Continuando el deambular por su prosa, atraqué en su última obra: El vagabundo de las estrellas. Había leído críticas en contra de este libro en Internet, así como otras bastante favorables. El arranque de la novela promete, y según avanza la narración, no decae su pulso en sus más de 400 páginas. El protagonista principal, Darrel Standing, convicto en la cárcel de San Quintín, se ve sometido al castigo adicional de verse inmovilizado en una camisa de fuerza, y este tormento físico dará paso en su caso al acceso de otro plano de existencia en el cual puede recorrer sus vidas pasadas: «Únicamente la carne muere y se trasforma, el espíritu perdura y continúa», llega a decir. Puede interpretarse esta novela como un cambio profundo en la vida de Jack London y la necesidad de que el espíritu venza a la materia, ya que fue creada justo después de la pérdida en un incendio —provocado— de su rancho Wolf House, que tanto sacrificio le había costado construir. Se dice que jamás se recuperó de esta pérdida.

Lo que me sorprendió en esta lectura era que te encontrabas leyendo sobre la historia de un niño en la época de los colonos norteamericanos, y era tal la habilidad de narrar que esa historia te atrapaba y deseabas que fuese más extensa. Así ocurre con casi todas las intrahistorias que cuenta.
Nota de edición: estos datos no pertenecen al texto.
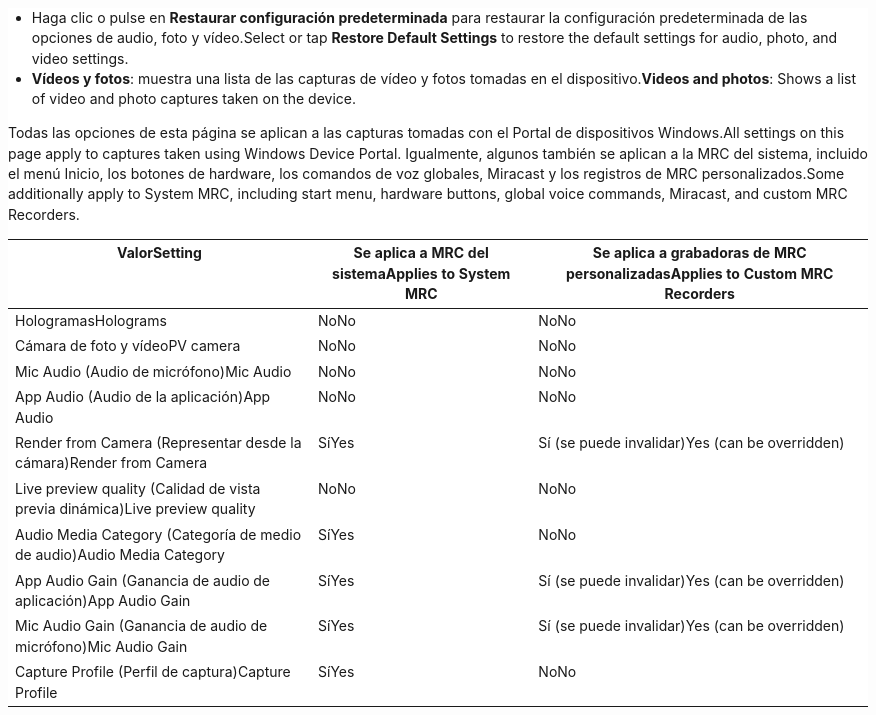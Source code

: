 * <span data-ttu-id="a2ec5-327">Haga clic o pulse en **Restaurar configuración predeterminada** para restaurar la configuración predeterminada de las opciones de audio, foto y vídeo.</span><span class="sxs-lookup"><span data-stu-id="a2ec5-327">Select or tap **Restore Default Settings** to restore the default settings for audio, photo, and video settings.</span></span>
* <span data-ttu-id="a2ec5-328">**Vídeos y fotos**: muestra una lista de las capturas de vídeo y fotos tomadas en el dispositivo.</span><span class="sxs-lookup"><span data-stu-id="a2ec5-328">**Videos and photos**: Shows a list of video and photo captures taken on the device.</span></span>

<span data-ttu-id="a2ec5-329">Todas las opciones de esta página se aplican a las capturas tomadas con el Portal de dispositivos Windows.</span><span class="sxs-lookup"><span data-stu-id="a2ec5-329">All settings on this page apply to captures taken using Windows Device Portal.</span></span> <span data-ttu-id="a2ec5-330">Igualmente, algunos también se aplican a la MRC del sistema, incluido el menú Inicio, los botones de hardware, los comandos de voz globales, Miracast y los registros de MRC personalizados.</span><span class="sxs-lookup"><span data-stu-id="a2ec5-330">Some additionally apply to System MRC, including start menu, hardware buttons, global voice commands, Miracast, and custom MRC Recorders.</span></span>

|  <span data-ttu-id="a2ec5-331">Valor</span><span class="sxs-lookup"><span data-stu-id="a2ec5-331">Setting</span></span>  |  <span data-ttu-id="a2ec5-332">Se aplica a MRC del sistema</span><span class="sxs-lookup"><span data-stu-id="a2ec5-332">Applies to System MRC</span></span>  |  <span data-ttu-id="a2ec5-333">Se aplica a grabadoras de MRC personalizadas</span><span class="sxs-lookup"><span data-stu-id="a2ec5-333">Applies to Custom MRC Recorders</span></span> |
|----------|----------|----------|
|  <span data-ttu-id="a2ec5-334">Hologramas</span><span class="sxs-lookup"><span data-stu-id="a2ec5-334">Holograms</span></span>  |  <span data-ttu-id="a2ec5-335">No</span><span class="sxs-lookup"><span data-stu-id="a2ec5-335">No</span></span>  |  <span data-ttu-id="a2ec5-336">No</span><span class="sxs-lookup"><span data-stu-id="a2ec5-336">No</span></span> |
|  <span data-ttu-id="a2ec5-337">Cámara de foto y vídeo</span><span class="sxs-lookup"><span data-stu-id="a2ec5-337">PV camera</span></span>  |  <span data-ttu-id="a2ec5-338">No</span><span class="sxs-lookup"><span data-stu-id="a2ec5-338">No</span></span>  |  <span data-ttu-id="a2ec5-339">No</span><span class="sxs-lookup"><span data-stu-id="a2ec5-339">No</span></span> |
|  <span data-ttu-id="a2ec5-340">Mic Audio (Audio de micrófono)</span><span class="sxs-lookup"><span data-stu-id="a2ec5-340">Mic Audio</span></span>  |  <span data-ttu-id="a2ec5-341">No</span><span class="sxs-lookup"><span data-stu-id="a2ec5-341">No</span></span>  |  <span data-ttu-id="a2ec5-342">No</span><span class="sxs-lookup"><span data-stu-id="a2ec5-342">No</span></span> |
|  <span data-ttu-id="a2ec5-343">App Audio (Audio de la aplicación)</span><span class="sxs-lookup"><span data-stu-id="a2ec5-343">App Audio</span></span>  |  <span data-ttu-id="a2ec5-344">No</span><span class="sxs-lookup"><span data-stu-id="a2ec5-344">No</span></span>  |  <span data-ttu-id="a2ec5-345">No</span><span class="sxs-lookup"><span data-stu-id="a2ec5-345">No</span></span> |
|  <span data-ttu-id="a2ec5-346">Render from Camera (Representar desde la cámara)</span><span class="sxs-lookup"><span data-stu-id="a2ec5-346">Render from Camera</span></span>  |  <span data-ttu-id="a2ec5-347">Sí</span><span class="sxs-lookup"><span data-stu-id="a2ec5-347">Yes</span></span>    |  <span data-ttu-id="a2ec5-348">Sí (se puede invalidar)</span><span class="sxs-lookup"><span data-stu-id="a2ec5-348">Yes (can be overridden)</span></span> |
|  <span data-ttu-id="a2ec5-349">Live preview quality (Calidad de vista previa dinámica)</span><span class="sxs-lookup"><span data-stu-id="a2ec5-349">Live preview quality</span></span>  |  <span data-ttu-id="a2ec5-350">No</span><span class="sxs-lookup"><span data-stu-id="a2ec5-350">No</span></span>  |  <span data-ttu-id="a2ec5-351">No</span><span class="sxs-lookup"><span data-stu-id="a2ec5-351">No</span></span> |
|  <span data-ttu-id="a2ec5-352">Audio Media Category (Categoría de medio de audio)</span><span class="sxs-lookup"><span data-stu-id="a2ec5-352">Audio Media Category</span></span>  |  <span data-ttu-id="a2ec5-353">Sí</span><span class="sxs-lookup"><span data-stu-id="a2ec5-353">Yes</span></span>  |  <span data-ttu-id="a2ec5-354">No</span><span class="sxs-lookup"><span data-stu-id="a2ec5-354">No</span></span> |
|  <span data-ttu-id="a2ec5-355">App Audio Gain (Ganancia de audio de aplicación)</span><span class="sxs-lookup"><span data-stu-id="a2ec5-355">App Audio Gain</span></span>  |  <span data-ttu-id="a2ec5-356">Sí</span><span class="sxs-lookup"><span data-stu-id="a2ec5-356">Yes</span></span>  |  <span data-ttu-id="a2ec5-357">Sí (se puede invalidar)</span><span class="sxs-lookup"><span data-stu-id="a2ec5-357">Yes (can be overridden)</span></span> |
|  <span data-ttu-id="a2ec5-358">Mic Audio Gain (Ganancia de audio de micrófono)</span><span class="sxs-lookup"><span data-stu-id="a2ec5-358">Mic Audio Gain</span></span>  |  <span data-ttu-id="a2ec5-359">Sí</span><span class="sxs-lookup"><span data-stu-id="a2ec5-359">Yes</span></span>  |  <span data-ttu-id="a2ec5-360">Sí (se puede invalidar)</span><span class="sxs-lookup"><span data-stu-id="a2ec5-360">Yes (can be overridden)</span></span> |
|  <span data-ttu-id="a2ec5-361">Capture Profile (Perfil de captura)</span><span class="sxs-lookup"><span data-stu-id="a2ec5-361">Capture Profile</span></span>  |  <span data-ttu-id="a2ec5-362">Sí</span><span class="sxs-lookup"><span data-stu-id="a2ec5-362">Yes</span></span>  |  <span data-ttu-id="a2ec5-363">No</span><span class="sxs-lookup"><span data-stu-id="a2ec5-363">No</span></span> |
Quizás al final de su vida quería un billete de primera clase para un tren que cruzase de la costa oeste del pacífico a la costa este del atlántico, y así recordar los años adolescentes en los que más bien cabalgaba los trenes, sin más rumbo que el ir de un lugar a otro sin repetir. Así se asentó en un rancho donde quería plasmar sus ideas acerca de diferentes cultivos y formas de crianza de animales. Al salir este proyecto frustrado y con la salud ya bastante quebrantada, solo le quedó lo que ya tenía aquel joven y vigoroso muchacho que pedía de casa en casa: la extraordinaria y ágil habilidad de narrar maravillosas historias como esta última, y así hacer que un simple mortal como el que esto escribe, pueda disfrutar mientras está confinado, por otras camisas de fuerza más sutiles pero no menos fuertes.


Eduardo García Fernández (Oviedo, 1968) es licenciado en psicología clínica y máster en modificación de conducta. En 1999 abrió una consulta de psicología clínica en la que aborda todo tipo de patologías y adicciones. Entre sus aficiones se encuentran la literatura y el cine. Y acostumbra a vincular éstas con su profesión dando lugar a artículos con un enfoque diferente. Ha realizado y participado en programas de radio en Radio Vetusta, ha colaborado con la revista digital literaturas.com y en la actualidad colabora esporádicamente con artículos y reseñas en el periódico La Nueva España.